Major League Baseball's championship series kick off tonight and the story lines are intriguing. If the games are as good as they look to be, Fox and TBS figure to do quite nicely on the ratings front.
No yarn in this postseason continues to be more compelling than the unlikely tale of the Tampa Bay Rays, baseball's perennial doormat for so long but now a force not to be messed with.
Most media pundits waited all season for the Rays to fade. They patted them on the rump and called them a nice young team, but when the season was on the line the experts opined they would take their usual spot at the back of the line and give way to the big boys. It never happened.
The Rays had been so bad for so long that they were usually at the front of the line when it came to selecting talent in the annual entry draft of amateur players. The skill now at the Major League level is World Series-caliber and the organization deserves credit for amassing such a formidable group of youngsters. Special mention goes to the leader who harnessed it all.
If Joe Maddon isn't chosen 2008's American League Manager of the Year there should be a recount (it is Florida, after all).

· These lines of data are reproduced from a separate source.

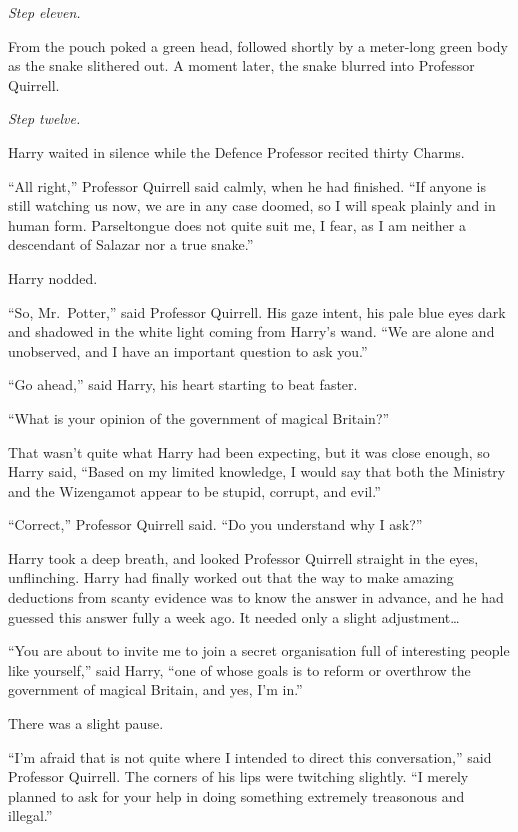 \emph{Step eleven.}

From the pouch poked a green head, followed shortly by a meter-long
green body as the snake slithered out. A moment later, the snake blurred
into Professor Quirrell.

\emph{Step twelve.}

Harry waited in silence while the Defence Professor recited thirty
Charms.

``All right,'' Professor Quirrell said calmly, when he had finished.
``If anyone is still watching us now, we are in any case doomed, so I
will speak plainly and in human form. Parseltongue does not quite suit
me, I fear, as I am neither a descendant of Salazar nor a true snake.''

Harry nodded.

``So, Mr.~Potter,'' said Professor Quirrell. His gaze intent, his pale
blue eyes dark and shadowed in the white light coming from Harry's wand.
``We are alone and unobserved, and I have an important question to ask
you.''

``Go ahead,'' said Harry, his heart starting to beat faster.

``What is your opinion of the government of magical Britain?''

That wasn't quite what Harry had been expecting, but it was close
enough, so Harry said, ``Based on my limited knowledge, I would say that
both the Ministry and the Wizengamot appear to be stupid, corrupt, and
evil.''

``Correct,'' Professor Quirrell said. ``Do you understand why I ask?''

Harry took a deep breath, and looked Professor Quirrell straight in the
eyes, unflinching. Harry had finally worked out that the way to make
amazing deductions from scanty evidence was to know the answer in
advance, and he had guessed this answer fully a week ago. It needed only
a slight adjustment\ldots{}

``You are about to invite me to join a secret organisation full of
interesting people like yourself,'' said Harry, ``one of whose goals is
to reform or overthrow the government of magical Britain, and yes, I'm
in.''

There was a slight pause.

``I'm afraid that is not quite where I intended to direct this
conversation,'' said Professor Quirrell. The corners of his lips were
twitching slightly. ``I merely planned to ask for your help in doing
something extremely treasonous and illegal.''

The previously heralded bench coach of the Los Angeles Angels was the right guy with the perfect temperament to coalesce this amalgam of youth and experience into a winning program.
Of the four teams still in the hunt, only the Rays have never played in the big show. But don't let that fool you. When it's all said and done, it is they that will be hoisting the Commissioner's Trophy as World Series champions. A fairy tale ending indeed.
The Rays and Red Sox begin the American League Championship Series Friday night on TBS.